The problem: Check the entries below for lines with "catalystserverless"; report only how many there are.

Dataset entries
--*--
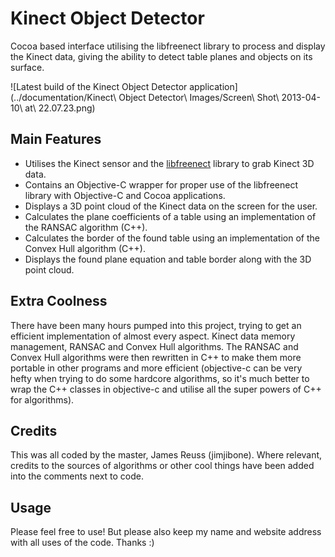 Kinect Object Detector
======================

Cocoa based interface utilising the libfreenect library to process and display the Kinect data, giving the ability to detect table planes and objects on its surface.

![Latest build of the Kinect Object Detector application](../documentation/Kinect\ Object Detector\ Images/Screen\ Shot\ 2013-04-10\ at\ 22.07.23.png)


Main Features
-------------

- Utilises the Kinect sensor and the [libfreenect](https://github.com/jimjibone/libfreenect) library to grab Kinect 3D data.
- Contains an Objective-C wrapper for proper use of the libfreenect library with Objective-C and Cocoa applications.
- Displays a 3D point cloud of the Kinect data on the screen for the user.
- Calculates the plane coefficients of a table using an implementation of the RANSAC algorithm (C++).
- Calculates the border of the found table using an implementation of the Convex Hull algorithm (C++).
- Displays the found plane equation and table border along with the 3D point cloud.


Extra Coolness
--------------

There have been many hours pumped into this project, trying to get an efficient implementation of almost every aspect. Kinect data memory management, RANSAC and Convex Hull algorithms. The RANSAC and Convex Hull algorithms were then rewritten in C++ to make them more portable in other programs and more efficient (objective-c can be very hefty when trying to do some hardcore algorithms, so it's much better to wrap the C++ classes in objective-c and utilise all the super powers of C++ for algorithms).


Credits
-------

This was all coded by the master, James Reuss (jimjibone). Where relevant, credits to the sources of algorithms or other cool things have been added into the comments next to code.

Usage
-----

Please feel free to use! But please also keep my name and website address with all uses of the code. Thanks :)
--*--
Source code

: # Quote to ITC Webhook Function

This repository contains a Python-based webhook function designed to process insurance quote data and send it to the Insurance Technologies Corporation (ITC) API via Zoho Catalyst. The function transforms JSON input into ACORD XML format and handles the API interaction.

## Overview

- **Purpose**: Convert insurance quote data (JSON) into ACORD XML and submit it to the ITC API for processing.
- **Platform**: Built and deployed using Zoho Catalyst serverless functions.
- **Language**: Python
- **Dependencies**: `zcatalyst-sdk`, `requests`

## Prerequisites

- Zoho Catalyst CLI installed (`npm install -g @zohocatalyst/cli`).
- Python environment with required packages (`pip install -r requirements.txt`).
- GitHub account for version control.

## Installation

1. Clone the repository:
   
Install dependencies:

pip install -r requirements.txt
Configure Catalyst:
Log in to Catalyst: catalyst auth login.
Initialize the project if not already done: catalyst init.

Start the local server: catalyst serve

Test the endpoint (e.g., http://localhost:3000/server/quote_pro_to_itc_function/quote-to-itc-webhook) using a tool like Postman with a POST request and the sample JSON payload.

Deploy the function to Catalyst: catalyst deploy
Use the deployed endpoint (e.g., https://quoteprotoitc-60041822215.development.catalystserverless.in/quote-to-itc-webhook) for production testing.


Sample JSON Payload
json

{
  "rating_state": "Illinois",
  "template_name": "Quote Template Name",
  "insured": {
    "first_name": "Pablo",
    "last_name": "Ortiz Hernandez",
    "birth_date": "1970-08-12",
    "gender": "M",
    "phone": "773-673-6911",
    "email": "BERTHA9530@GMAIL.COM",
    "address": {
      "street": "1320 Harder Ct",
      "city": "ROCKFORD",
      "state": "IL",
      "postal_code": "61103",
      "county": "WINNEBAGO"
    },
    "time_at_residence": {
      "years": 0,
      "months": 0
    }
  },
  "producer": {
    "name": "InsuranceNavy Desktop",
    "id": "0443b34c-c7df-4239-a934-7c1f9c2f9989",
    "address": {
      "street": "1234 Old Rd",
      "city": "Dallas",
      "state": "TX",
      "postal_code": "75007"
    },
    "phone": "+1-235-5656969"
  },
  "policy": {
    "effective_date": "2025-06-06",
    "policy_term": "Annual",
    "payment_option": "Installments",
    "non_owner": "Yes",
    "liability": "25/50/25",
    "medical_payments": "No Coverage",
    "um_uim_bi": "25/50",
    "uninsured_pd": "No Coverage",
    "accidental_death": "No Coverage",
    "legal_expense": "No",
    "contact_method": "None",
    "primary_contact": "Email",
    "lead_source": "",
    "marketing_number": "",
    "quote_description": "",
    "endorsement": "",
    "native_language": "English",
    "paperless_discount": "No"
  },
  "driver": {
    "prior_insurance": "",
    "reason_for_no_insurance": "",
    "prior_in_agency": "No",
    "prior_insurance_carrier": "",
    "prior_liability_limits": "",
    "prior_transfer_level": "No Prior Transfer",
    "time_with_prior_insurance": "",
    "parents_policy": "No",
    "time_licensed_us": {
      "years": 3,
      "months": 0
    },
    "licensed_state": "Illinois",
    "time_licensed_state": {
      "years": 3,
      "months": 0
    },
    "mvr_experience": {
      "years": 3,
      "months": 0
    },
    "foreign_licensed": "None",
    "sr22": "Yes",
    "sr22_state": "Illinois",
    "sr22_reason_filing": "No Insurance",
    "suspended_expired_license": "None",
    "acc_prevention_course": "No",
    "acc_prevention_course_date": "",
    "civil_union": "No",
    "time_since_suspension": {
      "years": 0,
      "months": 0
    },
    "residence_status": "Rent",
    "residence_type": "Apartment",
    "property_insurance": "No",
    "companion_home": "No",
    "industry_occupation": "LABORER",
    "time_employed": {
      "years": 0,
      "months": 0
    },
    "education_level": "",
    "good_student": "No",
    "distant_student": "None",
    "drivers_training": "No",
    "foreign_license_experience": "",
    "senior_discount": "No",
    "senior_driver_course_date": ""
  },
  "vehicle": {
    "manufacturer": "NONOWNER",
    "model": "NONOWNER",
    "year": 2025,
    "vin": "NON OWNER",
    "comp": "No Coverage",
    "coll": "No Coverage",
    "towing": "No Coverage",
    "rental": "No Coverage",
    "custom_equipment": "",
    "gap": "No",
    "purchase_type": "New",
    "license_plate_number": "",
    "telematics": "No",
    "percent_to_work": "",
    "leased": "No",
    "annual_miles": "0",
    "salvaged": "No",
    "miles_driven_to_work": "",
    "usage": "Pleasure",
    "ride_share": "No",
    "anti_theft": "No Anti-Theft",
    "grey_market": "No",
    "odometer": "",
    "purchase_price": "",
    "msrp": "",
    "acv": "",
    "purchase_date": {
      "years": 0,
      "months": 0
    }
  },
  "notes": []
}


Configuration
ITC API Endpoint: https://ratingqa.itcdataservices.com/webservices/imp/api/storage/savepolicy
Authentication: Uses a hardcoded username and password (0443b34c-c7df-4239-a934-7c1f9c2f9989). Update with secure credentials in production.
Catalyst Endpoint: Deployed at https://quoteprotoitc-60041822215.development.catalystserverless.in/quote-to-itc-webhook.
--*--
Finished exercise: 2